A bill making changes to Florida’s Stand Your Ground law is now headed to the Senate floor, after passing its last committee Thursday. One of its ardent supporters is Marissa Alexander—the Jacksonville woman who faced 60 years in prison for firing a warning shot in an alleged domestic dispute.
It’s been about two weeks since Alexander finished serving out her house arrest—thanks to a plea deal.
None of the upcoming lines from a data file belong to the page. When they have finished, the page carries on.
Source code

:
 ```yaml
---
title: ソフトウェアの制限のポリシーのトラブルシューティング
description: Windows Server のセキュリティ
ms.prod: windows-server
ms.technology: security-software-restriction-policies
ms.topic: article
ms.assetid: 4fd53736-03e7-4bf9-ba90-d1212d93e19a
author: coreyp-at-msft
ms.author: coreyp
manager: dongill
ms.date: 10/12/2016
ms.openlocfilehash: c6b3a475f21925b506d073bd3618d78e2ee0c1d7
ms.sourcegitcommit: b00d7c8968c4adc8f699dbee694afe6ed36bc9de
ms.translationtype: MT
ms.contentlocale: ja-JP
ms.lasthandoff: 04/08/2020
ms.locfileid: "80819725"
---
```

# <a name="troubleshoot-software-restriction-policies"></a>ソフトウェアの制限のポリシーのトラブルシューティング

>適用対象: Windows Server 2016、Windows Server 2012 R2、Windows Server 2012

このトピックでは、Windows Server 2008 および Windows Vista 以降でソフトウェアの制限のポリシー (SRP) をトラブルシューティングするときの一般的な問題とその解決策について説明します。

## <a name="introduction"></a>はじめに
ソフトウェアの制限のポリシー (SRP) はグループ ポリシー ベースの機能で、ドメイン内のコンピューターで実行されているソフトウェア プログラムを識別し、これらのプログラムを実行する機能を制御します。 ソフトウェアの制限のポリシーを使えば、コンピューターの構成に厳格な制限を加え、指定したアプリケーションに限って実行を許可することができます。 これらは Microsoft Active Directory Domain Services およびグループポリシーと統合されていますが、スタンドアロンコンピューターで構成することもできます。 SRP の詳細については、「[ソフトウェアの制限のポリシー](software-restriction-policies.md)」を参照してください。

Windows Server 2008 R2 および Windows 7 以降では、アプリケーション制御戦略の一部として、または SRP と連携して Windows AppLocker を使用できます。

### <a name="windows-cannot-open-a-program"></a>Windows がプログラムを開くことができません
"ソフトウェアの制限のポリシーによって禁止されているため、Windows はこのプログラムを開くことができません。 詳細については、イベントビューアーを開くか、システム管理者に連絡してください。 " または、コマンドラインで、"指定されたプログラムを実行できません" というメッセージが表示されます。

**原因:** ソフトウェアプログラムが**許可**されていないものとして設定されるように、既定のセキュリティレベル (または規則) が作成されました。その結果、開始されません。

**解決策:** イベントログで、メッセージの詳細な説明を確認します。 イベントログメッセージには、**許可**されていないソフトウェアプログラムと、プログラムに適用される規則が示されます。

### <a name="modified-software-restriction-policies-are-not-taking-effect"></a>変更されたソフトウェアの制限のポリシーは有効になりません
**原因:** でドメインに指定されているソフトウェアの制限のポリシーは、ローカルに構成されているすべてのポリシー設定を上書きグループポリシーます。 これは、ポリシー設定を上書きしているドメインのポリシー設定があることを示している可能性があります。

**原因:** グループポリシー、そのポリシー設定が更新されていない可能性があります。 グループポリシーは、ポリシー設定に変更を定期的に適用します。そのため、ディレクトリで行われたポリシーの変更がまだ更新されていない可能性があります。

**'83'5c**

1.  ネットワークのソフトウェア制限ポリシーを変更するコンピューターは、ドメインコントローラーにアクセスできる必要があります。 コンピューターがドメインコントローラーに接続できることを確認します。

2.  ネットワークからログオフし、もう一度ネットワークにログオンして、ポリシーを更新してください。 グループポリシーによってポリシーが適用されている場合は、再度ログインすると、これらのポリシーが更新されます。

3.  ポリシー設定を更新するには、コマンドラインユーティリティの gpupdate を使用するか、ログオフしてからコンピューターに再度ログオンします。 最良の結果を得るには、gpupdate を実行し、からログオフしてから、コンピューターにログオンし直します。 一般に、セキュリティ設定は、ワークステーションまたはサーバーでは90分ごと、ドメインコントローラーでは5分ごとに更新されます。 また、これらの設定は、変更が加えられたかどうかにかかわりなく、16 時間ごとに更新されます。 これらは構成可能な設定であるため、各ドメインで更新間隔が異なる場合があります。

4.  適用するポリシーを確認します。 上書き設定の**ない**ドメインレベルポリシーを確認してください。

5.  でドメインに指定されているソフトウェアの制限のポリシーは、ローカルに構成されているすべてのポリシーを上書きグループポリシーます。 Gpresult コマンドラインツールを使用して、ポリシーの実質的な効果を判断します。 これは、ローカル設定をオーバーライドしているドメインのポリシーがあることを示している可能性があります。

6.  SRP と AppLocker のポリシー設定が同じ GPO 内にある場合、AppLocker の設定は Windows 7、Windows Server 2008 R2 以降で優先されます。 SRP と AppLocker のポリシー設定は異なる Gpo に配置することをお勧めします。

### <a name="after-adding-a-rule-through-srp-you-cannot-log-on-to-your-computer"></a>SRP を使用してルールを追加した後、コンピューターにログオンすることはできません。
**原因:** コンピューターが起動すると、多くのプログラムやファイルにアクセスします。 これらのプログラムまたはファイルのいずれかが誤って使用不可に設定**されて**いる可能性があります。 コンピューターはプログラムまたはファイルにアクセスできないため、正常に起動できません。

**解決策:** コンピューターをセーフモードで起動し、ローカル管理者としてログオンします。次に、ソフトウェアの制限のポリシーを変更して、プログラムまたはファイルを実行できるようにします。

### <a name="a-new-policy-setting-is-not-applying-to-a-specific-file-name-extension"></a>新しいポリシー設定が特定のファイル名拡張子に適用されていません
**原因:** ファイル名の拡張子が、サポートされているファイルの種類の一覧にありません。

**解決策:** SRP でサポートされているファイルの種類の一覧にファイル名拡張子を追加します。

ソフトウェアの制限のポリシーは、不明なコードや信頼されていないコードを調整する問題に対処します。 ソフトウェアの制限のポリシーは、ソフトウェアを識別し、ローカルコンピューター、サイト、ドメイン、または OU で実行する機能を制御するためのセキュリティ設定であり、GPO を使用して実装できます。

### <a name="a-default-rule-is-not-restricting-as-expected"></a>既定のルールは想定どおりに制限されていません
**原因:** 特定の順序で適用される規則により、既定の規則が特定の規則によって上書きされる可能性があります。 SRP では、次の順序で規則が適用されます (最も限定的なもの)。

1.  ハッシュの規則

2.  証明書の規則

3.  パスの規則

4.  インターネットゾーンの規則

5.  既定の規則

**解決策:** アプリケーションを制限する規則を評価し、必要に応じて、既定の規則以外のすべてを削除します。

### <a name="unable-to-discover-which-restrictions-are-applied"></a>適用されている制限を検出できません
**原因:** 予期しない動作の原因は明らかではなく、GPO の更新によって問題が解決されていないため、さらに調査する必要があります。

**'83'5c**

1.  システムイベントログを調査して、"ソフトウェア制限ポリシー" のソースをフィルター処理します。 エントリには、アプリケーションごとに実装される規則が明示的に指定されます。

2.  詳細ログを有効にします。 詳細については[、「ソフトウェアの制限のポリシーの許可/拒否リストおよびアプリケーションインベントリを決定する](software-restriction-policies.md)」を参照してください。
One of her first acts as a free woman: speaking at a Senate hearing about initially receiving a mandatory 20-year prison term for firing the warning shot.
“So, for me, one shot in a 12-minute verdict got me 20 years in my home, concealed weapons license, white collar worker who had just given birth to a 8-month-old, 4 pound, 12 ounce, premature baby,” Alexander said to members of the Senate Rules committee.
Alexander’s case had gone to trial because she couldn’t prove her self-defense claim was justified during her Stand Your Ground immunity hearing. Alexander says she even testified—which she says is unfair.
“Putting a defendant in the position where they have to bear the burden of proof, in my opinion, removes your constitutional right of the Fifth Amendment, which is you do not have to testify,” she added.
Sen. Rob Bradley (R-Fleming Island) feels the same way. So, his bill shifts that burden to prosecutors during the immunity hearing. Opponents argue it’s unnecessary, and goes against the Florida Supreme Court’s 2015 decision that prosecutors shouldn’t have to prove their case twice.